- [Work to complete]:
Where a line of the records contains the word "otro", show that line.

===

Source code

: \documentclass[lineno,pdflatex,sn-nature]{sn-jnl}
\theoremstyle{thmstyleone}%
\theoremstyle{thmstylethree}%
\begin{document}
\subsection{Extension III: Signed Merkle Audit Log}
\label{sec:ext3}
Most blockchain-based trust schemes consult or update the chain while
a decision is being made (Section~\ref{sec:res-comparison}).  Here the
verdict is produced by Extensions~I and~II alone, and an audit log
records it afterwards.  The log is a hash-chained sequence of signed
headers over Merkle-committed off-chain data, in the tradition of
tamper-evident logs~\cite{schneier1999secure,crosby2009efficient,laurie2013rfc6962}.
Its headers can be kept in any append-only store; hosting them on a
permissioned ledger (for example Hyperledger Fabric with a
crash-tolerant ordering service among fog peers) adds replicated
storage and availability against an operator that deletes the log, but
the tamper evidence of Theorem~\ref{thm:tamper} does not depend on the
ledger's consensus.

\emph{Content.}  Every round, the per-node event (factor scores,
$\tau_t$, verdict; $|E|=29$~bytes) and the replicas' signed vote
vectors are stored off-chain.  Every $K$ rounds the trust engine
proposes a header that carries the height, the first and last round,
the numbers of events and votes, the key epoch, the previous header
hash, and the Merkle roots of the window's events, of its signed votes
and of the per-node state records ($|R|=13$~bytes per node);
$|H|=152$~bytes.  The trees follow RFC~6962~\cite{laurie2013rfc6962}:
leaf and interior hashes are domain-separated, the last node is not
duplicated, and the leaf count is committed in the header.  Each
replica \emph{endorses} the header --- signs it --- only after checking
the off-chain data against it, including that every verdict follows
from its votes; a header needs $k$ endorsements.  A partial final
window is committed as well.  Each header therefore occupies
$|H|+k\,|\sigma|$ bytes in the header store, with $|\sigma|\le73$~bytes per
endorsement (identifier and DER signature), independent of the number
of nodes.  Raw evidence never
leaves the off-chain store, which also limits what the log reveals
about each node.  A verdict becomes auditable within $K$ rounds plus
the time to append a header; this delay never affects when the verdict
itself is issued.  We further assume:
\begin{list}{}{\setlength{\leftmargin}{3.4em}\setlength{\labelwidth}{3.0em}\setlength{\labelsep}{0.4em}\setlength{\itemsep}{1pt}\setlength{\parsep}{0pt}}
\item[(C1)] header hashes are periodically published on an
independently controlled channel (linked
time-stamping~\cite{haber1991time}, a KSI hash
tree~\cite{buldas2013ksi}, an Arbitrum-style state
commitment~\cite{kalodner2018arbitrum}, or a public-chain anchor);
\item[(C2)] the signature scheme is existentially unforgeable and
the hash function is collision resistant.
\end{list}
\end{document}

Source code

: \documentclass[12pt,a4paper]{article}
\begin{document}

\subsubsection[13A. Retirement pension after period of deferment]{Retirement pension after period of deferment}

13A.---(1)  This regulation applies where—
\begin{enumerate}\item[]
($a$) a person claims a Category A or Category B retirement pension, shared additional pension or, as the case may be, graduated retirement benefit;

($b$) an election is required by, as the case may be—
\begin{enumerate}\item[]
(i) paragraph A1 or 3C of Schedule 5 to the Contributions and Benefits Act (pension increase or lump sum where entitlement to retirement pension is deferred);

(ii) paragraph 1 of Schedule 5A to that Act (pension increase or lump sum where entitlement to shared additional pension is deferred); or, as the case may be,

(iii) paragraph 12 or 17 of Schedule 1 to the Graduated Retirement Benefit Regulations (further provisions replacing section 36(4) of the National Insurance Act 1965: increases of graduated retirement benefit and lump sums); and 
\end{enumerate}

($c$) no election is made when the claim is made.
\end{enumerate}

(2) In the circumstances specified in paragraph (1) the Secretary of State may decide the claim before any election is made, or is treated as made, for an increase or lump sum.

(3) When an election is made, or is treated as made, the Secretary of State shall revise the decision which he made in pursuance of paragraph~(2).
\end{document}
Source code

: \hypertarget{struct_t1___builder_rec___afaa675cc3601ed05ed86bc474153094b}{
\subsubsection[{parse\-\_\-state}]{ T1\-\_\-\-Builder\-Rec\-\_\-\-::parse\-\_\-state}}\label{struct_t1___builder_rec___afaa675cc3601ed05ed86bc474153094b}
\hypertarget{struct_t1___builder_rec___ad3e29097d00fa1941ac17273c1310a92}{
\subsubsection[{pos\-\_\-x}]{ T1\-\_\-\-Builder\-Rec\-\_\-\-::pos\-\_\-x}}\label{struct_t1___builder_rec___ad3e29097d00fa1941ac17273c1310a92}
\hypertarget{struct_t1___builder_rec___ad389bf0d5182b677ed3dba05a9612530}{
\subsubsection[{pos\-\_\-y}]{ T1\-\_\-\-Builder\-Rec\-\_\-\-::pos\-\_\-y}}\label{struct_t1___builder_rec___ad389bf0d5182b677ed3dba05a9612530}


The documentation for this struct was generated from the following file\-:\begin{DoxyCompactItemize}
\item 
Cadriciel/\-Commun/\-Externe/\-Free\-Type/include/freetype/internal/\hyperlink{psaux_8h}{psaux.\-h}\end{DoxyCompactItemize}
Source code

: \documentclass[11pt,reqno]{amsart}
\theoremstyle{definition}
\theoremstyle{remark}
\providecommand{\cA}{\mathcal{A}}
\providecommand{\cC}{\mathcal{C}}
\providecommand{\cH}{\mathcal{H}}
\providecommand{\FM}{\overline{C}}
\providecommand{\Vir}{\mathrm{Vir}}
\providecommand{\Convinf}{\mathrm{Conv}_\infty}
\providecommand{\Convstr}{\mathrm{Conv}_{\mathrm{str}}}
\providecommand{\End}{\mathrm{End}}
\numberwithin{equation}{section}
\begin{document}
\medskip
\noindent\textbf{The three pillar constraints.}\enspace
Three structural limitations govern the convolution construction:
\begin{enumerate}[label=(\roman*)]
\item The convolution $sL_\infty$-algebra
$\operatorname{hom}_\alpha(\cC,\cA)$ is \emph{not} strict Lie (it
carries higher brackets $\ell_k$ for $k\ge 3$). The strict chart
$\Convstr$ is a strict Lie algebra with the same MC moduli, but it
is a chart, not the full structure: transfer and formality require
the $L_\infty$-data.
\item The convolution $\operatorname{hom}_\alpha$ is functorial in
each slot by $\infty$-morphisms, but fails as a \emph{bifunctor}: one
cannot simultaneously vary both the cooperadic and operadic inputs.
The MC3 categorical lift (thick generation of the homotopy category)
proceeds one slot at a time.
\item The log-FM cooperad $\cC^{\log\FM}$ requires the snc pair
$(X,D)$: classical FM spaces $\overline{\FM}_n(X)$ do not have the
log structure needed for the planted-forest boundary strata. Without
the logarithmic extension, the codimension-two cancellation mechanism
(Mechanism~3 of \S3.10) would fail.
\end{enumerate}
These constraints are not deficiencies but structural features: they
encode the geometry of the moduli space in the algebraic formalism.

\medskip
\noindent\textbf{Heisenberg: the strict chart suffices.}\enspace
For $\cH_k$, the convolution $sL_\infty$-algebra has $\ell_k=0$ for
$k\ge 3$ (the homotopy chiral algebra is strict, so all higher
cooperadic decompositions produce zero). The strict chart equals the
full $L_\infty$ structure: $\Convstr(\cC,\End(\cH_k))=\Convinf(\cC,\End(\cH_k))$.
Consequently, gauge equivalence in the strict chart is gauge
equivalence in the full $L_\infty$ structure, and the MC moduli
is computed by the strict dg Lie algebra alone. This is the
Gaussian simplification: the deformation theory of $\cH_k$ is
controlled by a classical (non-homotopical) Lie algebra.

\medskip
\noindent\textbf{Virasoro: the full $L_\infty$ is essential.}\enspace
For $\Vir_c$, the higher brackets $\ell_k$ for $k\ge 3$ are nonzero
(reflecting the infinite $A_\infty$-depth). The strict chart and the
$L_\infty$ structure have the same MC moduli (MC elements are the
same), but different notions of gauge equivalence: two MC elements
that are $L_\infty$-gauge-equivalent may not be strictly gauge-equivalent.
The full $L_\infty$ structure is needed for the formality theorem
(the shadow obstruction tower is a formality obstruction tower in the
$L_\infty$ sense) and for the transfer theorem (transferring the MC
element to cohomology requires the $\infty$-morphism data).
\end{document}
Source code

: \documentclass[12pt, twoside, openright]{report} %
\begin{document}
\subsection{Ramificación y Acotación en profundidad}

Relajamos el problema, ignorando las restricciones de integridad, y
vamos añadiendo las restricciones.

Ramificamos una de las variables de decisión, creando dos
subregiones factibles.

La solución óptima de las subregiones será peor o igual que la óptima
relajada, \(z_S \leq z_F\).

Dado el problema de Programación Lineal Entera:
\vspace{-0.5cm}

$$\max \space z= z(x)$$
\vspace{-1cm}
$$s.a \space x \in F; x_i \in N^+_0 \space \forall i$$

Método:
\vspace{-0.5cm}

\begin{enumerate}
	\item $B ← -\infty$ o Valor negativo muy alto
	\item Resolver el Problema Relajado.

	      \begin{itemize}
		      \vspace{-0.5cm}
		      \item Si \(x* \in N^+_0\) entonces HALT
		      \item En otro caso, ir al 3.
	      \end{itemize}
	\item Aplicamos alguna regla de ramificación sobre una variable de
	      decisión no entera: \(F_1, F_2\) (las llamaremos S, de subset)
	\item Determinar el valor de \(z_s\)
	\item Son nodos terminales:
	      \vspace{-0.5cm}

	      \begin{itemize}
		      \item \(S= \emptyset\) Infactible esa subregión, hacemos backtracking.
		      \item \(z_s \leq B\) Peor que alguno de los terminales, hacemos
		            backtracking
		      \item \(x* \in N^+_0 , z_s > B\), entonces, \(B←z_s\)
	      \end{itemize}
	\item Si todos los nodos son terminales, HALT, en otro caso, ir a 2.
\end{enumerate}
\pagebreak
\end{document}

===

- [Response to the exercise]:
		      \item En otro caso, ir al 3.
	\item Si todos los nodos son terminales, HALT, en otro caso, ir a 2.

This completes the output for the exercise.